§ **TASK TO COMPLETE**: In the entries below, find the line with "Stores question details." and the line with "This project is licensed". Reproduce those two lines and every line between them exactly, and nothing more.

§ **INPUT FOR THIS TASK**:
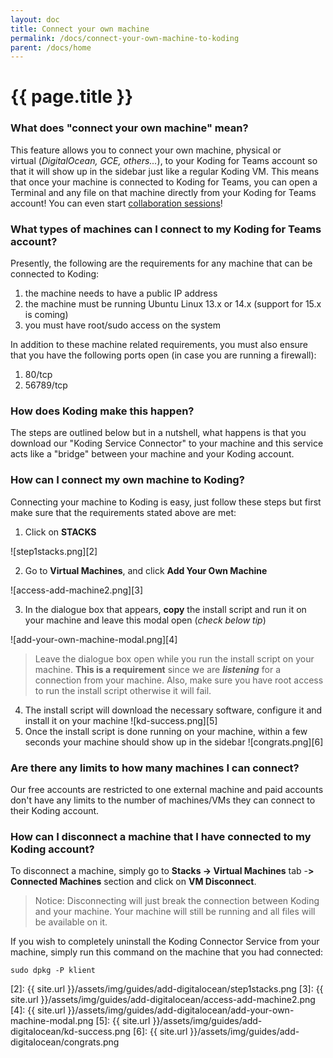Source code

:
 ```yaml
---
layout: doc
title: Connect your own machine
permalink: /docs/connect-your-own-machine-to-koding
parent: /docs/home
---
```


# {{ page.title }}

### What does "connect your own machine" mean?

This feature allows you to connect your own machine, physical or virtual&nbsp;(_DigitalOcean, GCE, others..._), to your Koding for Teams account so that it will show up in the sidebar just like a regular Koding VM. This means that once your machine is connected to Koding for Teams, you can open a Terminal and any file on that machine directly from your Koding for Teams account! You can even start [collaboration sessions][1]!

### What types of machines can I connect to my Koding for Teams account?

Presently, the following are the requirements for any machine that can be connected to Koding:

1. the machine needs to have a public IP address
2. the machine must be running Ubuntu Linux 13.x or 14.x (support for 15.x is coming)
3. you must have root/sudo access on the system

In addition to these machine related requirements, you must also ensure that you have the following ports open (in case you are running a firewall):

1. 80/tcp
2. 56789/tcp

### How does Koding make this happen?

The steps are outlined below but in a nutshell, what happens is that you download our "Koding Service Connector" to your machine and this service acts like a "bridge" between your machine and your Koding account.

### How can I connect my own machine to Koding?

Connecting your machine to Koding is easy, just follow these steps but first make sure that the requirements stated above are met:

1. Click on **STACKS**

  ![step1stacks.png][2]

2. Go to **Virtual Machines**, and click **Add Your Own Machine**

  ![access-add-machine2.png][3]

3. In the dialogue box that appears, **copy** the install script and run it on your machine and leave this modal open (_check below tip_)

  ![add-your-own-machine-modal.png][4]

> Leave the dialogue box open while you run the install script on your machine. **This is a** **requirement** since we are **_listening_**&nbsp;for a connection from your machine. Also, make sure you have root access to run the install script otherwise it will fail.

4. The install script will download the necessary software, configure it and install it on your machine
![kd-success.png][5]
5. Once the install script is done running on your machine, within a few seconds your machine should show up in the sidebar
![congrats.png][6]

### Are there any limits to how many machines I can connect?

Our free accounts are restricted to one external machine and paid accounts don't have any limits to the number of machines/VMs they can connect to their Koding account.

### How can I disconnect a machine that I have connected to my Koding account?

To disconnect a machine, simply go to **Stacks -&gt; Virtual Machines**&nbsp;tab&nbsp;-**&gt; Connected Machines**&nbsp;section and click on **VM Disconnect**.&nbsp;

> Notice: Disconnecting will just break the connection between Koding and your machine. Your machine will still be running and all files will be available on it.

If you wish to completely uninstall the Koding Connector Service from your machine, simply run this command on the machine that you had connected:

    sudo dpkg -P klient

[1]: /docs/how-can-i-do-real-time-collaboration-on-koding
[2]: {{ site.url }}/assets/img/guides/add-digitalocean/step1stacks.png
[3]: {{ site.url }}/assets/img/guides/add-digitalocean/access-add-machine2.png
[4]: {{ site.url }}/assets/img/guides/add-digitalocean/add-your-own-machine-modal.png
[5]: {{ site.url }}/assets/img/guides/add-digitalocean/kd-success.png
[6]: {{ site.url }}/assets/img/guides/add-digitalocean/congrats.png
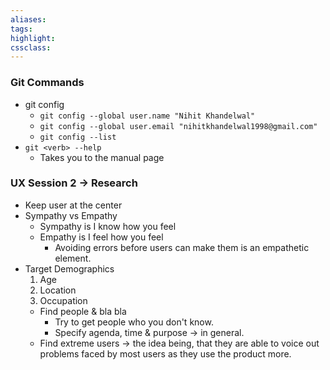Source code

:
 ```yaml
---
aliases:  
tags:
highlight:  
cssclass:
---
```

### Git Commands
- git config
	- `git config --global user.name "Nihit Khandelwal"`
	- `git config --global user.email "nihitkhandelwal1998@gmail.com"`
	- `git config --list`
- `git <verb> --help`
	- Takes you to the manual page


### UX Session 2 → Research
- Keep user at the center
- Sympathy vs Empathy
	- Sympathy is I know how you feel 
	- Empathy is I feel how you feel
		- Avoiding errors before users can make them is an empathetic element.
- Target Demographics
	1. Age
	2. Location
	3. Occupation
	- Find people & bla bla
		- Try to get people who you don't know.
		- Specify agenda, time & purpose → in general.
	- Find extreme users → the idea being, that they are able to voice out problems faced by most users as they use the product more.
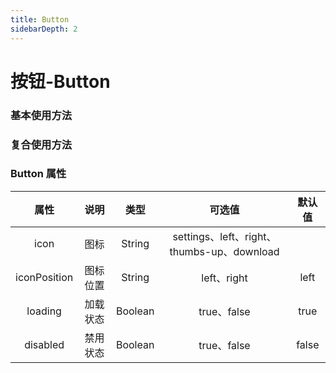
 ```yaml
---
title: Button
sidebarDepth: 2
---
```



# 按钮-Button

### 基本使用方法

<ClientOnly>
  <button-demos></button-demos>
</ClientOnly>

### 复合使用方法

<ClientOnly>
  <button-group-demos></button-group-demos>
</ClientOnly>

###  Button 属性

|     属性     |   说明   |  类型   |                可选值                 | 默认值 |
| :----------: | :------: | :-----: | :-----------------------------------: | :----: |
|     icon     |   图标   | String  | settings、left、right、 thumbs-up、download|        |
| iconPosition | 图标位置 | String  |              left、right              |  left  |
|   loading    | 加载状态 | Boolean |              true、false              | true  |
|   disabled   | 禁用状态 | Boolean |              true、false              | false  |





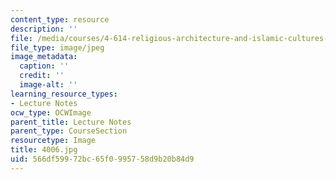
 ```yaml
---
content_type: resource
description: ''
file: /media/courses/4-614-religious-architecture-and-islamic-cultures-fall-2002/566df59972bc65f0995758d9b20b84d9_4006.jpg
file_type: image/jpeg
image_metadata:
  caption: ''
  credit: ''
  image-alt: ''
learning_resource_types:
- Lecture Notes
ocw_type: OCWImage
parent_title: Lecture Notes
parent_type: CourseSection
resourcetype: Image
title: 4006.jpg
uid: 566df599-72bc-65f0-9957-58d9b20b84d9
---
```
==
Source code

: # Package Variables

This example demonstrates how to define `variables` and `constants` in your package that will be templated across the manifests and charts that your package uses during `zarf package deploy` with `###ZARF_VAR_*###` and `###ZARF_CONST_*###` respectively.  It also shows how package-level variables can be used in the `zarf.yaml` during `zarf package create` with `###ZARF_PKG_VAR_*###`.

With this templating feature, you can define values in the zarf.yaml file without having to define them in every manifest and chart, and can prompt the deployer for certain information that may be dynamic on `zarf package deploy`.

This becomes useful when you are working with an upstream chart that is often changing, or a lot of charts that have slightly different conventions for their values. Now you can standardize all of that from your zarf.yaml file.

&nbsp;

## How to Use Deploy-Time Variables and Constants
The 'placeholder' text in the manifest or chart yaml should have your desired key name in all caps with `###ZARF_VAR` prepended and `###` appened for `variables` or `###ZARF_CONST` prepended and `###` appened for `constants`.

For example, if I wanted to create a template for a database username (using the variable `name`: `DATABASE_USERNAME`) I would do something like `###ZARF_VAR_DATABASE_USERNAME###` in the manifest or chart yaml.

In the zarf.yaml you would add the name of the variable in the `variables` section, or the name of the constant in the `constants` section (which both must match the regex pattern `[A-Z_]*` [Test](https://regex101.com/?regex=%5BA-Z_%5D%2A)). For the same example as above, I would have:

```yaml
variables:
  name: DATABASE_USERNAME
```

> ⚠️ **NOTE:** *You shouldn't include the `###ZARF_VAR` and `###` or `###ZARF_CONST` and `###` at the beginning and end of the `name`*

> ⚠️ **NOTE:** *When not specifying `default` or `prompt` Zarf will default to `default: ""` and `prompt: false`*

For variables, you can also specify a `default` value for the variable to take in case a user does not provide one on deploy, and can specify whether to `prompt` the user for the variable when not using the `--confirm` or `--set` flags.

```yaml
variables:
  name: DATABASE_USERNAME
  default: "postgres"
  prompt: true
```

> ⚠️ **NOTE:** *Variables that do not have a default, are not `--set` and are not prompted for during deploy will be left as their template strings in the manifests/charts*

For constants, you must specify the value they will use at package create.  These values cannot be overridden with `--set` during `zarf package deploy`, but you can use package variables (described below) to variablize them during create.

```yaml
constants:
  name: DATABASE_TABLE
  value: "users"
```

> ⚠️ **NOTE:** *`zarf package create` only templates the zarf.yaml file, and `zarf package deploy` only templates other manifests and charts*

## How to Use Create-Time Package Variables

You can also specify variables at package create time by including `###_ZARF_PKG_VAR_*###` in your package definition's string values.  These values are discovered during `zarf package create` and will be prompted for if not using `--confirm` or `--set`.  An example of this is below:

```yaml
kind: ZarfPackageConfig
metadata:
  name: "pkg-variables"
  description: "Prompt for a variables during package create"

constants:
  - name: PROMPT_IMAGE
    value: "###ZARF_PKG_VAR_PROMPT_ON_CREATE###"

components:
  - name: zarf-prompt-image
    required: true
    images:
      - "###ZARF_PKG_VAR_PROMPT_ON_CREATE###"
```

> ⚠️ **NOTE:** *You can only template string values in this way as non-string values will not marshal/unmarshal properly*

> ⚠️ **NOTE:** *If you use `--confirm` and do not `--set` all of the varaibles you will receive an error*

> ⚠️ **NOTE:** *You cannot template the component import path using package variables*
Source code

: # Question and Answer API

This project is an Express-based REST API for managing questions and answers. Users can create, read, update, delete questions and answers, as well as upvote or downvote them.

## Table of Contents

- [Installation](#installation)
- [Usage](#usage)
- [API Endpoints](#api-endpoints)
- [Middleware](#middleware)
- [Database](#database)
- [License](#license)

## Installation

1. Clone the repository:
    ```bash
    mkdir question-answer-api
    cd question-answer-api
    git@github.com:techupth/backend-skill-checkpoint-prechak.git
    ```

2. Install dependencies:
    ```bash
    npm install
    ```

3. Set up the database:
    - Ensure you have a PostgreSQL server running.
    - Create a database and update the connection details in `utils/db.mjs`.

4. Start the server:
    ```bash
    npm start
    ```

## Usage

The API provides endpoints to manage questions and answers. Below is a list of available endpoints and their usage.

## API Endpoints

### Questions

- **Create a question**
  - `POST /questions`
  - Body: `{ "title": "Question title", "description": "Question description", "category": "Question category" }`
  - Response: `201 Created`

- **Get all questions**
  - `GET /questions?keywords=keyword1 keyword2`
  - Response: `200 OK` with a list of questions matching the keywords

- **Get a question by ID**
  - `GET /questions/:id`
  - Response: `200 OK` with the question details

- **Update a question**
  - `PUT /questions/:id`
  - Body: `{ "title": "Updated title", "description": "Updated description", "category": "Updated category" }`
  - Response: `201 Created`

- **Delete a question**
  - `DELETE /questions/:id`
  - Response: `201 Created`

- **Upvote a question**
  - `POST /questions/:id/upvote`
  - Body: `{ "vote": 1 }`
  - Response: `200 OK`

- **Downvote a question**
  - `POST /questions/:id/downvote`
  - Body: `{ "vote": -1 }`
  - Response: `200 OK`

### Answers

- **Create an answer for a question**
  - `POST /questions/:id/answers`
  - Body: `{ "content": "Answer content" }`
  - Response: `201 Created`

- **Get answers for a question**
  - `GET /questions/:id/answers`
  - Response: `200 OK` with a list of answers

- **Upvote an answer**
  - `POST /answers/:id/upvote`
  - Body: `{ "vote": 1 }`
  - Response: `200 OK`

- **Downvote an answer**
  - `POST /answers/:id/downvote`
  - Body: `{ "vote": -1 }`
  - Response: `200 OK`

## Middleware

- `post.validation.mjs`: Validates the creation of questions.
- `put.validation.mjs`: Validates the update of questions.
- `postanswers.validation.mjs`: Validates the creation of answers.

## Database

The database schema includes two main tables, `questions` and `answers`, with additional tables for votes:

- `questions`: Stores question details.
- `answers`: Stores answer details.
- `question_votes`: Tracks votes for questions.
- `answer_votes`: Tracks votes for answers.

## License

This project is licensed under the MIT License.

§ **THE ANSWER**:
- `questions`: Stores question details.
- `answers`: Stores answer details.
- `question_votes`: Tracks votes for questions.
- `answer_votes`: Tracks votes for answers.

## License

This project is licensed under the MIT License.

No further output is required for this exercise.